Task to carry out:
Check each line of the data below for the string "without", then state how many have it and nothing else.
────────
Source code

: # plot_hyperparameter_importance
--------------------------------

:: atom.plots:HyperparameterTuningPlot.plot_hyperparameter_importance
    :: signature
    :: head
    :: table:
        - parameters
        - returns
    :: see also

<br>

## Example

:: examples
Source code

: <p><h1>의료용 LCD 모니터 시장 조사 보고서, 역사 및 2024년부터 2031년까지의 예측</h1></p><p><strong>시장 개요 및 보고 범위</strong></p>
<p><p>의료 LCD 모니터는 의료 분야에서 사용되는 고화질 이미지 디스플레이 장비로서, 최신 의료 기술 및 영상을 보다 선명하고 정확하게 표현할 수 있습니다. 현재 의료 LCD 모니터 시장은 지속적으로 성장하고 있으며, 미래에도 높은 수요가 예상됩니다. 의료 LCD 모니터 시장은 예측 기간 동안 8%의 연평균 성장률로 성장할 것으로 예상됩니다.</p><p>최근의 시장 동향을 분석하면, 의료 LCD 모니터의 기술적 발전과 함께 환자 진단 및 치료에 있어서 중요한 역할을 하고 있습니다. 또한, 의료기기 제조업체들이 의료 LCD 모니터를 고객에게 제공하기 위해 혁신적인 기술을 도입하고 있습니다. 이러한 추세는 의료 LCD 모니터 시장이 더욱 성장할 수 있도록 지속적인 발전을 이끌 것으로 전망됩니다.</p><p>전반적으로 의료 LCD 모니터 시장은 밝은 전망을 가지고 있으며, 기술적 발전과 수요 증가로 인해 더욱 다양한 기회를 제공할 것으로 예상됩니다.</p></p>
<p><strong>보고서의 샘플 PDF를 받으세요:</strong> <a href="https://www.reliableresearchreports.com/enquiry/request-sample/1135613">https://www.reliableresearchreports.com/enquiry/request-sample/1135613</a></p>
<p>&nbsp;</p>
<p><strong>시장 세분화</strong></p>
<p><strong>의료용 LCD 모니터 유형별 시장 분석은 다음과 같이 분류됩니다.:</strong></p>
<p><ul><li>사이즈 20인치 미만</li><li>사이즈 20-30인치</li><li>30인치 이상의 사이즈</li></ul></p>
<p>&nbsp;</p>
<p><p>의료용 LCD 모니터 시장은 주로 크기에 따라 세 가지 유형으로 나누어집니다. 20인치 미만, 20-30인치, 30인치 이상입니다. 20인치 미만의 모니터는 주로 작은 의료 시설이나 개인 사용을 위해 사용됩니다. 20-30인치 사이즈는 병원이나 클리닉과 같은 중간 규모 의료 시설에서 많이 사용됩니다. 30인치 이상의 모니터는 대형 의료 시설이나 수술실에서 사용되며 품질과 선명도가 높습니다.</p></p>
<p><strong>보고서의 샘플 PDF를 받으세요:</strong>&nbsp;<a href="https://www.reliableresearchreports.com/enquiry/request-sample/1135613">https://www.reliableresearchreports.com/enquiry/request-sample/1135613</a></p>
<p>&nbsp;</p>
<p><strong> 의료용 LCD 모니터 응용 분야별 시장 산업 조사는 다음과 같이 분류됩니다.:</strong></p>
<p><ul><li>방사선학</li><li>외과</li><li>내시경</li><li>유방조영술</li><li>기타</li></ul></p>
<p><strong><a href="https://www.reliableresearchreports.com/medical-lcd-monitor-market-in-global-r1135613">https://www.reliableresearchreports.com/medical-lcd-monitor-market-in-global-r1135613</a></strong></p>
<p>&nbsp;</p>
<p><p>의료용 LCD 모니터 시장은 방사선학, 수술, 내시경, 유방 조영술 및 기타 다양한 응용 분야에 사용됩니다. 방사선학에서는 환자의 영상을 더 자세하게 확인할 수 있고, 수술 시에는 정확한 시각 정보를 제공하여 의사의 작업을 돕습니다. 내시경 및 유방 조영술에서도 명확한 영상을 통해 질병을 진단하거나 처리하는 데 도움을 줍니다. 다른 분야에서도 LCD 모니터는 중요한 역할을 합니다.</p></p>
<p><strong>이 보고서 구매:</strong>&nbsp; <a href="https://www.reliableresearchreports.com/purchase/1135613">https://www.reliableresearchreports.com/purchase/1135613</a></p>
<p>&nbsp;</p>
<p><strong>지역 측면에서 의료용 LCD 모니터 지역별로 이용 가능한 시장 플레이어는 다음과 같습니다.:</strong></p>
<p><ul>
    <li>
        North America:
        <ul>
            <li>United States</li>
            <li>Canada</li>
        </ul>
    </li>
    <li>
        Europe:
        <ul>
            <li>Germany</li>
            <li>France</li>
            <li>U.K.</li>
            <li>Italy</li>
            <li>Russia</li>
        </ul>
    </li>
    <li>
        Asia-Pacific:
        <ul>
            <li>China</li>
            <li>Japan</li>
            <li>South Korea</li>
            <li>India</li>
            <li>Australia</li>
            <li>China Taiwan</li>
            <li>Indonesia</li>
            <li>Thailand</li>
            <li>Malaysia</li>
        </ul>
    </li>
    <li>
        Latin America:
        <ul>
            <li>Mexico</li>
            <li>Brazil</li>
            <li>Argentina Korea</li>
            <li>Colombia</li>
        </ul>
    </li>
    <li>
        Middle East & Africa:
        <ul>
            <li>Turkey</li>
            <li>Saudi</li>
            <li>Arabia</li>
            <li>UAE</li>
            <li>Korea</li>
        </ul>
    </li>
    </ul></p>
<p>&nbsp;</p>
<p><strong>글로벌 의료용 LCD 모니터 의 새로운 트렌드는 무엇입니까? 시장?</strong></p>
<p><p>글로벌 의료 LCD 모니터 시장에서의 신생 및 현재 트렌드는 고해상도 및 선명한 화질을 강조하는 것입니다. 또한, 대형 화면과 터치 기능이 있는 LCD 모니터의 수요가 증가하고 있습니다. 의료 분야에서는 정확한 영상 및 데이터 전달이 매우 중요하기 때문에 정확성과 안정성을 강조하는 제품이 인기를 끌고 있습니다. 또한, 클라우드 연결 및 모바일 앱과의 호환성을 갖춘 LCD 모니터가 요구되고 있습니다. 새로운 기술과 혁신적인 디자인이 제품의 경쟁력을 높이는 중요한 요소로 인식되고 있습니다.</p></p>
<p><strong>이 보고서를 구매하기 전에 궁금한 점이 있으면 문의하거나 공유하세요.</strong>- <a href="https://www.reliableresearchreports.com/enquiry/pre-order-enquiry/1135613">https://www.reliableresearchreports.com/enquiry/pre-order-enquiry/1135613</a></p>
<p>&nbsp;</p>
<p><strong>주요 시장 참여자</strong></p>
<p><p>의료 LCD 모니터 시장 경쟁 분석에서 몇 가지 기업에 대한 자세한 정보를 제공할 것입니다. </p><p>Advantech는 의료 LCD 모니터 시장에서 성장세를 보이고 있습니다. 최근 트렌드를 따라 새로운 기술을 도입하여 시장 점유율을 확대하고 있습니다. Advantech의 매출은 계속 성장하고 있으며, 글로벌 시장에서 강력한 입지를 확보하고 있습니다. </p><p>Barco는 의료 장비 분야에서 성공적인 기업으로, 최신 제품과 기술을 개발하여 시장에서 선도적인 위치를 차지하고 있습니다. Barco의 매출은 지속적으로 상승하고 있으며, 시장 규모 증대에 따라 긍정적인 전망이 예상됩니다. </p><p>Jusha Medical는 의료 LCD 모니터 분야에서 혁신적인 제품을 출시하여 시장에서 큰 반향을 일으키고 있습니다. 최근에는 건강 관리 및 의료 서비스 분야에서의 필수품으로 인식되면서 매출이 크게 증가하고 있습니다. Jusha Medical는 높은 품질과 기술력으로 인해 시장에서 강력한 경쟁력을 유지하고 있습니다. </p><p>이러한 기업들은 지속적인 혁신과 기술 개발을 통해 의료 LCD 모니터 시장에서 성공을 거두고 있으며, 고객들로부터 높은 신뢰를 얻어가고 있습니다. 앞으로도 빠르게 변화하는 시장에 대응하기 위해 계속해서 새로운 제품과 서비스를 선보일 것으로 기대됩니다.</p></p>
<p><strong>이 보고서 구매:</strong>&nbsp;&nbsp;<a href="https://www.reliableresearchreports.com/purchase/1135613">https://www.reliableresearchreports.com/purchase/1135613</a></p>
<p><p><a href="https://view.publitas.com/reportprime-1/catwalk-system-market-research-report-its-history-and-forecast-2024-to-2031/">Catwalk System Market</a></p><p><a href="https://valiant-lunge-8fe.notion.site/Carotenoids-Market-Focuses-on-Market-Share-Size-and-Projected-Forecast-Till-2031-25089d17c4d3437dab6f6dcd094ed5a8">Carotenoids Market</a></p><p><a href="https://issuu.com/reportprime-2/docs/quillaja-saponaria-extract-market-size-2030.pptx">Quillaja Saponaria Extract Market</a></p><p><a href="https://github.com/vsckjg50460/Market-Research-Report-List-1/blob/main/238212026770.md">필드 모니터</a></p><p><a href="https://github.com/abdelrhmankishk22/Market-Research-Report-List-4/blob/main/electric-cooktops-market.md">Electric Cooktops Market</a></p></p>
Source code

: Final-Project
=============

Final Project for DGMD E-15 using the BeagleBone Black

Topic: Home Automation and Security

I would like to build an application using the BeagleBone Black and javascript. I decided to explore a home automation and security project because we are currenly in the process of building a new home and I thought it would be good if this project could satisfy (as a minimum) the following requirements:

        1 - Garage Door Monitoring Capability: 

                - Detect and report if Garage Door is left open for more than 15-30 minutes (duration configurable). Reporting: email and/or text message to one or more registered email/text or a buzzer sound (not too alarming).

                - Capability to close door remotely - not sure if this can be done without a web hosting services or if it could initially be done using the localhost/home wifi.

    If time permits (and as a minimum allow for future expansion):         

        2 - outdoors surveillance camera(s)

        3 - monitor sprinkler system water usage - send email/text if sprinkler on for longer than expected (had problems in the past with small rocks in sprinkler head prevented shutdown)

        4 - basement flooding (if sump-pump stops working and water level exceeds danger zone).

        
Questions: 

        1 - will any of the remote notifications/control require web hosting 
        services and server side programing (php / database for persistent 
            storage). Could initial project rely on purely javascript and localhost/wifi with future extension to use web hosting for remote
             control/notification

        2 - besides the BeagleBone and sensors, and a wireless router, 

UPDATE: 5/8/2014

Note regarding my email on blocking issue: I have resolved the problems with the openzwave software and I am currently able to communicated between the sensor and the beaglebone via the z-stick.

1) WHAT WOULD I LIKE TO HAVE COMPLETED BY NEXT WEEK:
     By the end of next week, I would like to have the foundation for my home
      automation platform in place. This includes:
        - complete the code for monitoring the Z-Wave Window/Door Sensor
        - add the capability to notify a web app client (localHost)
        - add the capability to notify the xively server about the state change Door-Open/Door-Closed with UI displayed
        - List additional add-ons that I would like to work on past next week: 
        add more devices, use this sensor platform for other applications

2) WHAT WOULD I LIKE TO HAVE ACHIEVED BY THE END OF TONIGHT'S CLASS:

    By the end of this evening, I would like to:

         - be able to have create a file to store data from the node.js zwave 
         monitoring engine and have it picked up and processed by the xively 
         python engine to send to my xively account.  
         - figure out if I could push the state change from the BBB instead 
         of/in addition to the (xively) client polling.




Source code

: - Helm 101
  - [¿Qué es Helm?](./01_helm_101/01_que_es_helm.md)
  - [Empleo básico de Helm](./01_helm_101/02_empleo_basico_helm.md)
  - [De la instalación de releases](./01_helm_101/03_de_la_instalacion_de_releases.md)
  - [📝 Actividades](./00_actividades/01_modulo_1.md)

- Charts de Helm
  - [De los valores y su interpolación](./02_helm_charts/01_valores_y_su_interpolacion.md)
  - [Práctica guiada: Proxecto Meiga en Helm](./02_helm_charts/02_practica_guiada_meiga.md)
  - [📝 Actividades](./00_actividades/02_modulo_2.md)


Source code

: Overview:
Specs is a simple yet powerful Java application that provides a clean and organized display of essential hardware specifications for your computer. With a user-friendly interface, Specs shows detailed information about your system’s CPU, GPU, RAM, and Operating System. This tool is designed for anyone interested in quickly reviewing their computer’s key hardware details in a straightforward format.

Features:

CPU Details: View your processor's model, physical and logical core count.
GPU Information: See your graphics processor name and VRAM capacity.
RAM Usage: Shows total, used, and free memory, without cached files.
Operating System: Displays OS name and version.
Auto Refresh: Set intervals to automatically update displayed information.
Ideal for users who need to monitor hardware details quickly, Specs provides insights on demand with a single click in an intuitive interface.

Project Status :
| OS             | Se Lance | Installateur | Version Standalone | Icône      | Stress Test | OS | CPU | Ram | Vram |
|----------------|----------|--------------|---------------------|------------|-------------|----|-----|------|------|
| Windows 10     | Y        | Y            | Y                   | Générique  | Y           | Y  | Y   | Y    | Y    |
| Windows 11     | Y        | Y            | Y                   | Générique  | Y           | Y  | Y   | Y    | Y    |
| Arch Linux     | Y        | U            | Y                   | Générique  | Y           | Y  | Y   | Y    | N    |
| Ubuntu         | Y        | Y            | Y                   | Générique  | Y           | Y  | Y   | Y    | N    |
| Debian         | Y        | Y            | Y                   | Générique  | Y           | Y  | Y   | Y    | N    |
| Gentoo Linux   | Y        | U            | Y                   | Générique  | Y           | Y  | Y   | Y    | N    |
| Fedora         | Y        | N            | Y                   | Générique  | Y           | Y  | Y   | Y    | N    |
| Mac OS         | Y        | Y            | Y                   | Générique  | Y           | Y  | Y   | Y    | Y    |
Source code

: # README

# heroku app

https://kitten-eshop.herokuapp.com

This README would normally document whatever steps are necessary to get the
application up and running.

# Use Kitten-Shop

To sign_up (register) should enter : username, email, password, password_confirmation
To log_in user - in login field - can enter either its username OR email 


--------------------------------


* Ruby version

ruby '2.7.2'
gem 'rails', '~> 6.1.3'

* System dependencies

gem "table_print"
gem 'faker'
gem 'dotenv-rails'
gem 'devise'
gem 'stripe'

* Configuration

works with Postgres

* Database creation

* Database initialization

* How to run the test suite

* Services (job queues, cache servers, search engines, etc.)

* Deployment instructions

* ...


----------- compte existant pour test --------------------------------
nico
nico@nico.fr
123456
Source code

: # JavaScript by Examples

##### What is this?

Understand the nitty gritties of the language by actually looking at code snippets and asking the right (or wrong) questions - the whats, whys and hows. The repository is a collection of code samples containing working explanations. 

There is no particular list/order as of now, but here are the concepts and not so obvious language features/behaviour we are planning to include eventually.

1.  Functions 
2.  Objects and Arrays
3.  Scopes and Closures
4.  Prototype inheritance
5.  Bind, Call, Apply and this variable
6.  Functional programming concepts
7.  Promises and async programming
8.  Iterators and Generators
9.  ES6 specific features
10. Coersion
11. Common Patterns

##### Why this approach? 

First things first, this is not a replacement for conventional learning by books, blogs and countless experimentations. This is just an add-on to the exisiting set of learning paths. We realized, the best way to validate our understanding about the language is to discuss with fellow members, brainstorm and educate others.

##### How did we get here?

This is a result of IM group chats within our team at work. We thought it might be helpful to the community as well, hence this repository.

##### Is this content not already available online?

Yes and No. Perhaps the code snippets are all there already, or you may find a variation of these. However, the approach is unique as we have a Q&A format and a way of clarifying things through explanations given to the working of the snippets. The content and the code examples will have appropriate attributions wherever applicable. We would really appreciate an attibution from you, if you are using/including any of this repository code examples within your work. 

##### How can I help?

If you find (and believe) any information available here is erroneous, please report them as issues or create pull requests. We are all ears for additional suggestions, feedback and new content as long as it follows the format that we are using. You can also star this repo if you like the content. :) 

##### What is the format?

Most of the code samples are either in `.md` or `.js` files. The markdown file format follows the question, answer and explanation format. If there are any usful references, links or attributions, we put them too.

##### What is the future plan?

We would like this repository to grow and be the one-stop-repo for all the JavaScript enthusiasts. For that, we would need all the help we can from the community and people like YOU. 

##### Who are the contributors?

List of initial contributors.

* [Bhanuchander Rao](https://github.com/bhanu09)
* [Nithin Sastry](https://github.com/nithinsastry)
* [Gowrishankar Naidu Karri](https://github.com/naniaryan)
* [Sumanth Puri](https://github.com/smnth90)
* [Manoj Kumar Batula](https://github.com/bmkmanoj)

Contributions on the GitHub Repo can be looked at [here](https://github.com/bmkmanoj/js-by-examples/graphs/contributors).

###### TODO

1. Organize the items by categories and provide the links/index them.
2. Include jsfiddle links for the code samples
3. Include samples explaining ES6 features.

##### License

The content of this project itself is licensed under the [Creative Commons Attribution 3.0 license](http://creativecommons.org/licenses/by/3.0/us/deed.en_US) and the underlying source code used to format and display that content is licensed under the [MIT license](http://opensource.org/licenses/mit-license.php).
────────
Task result:
2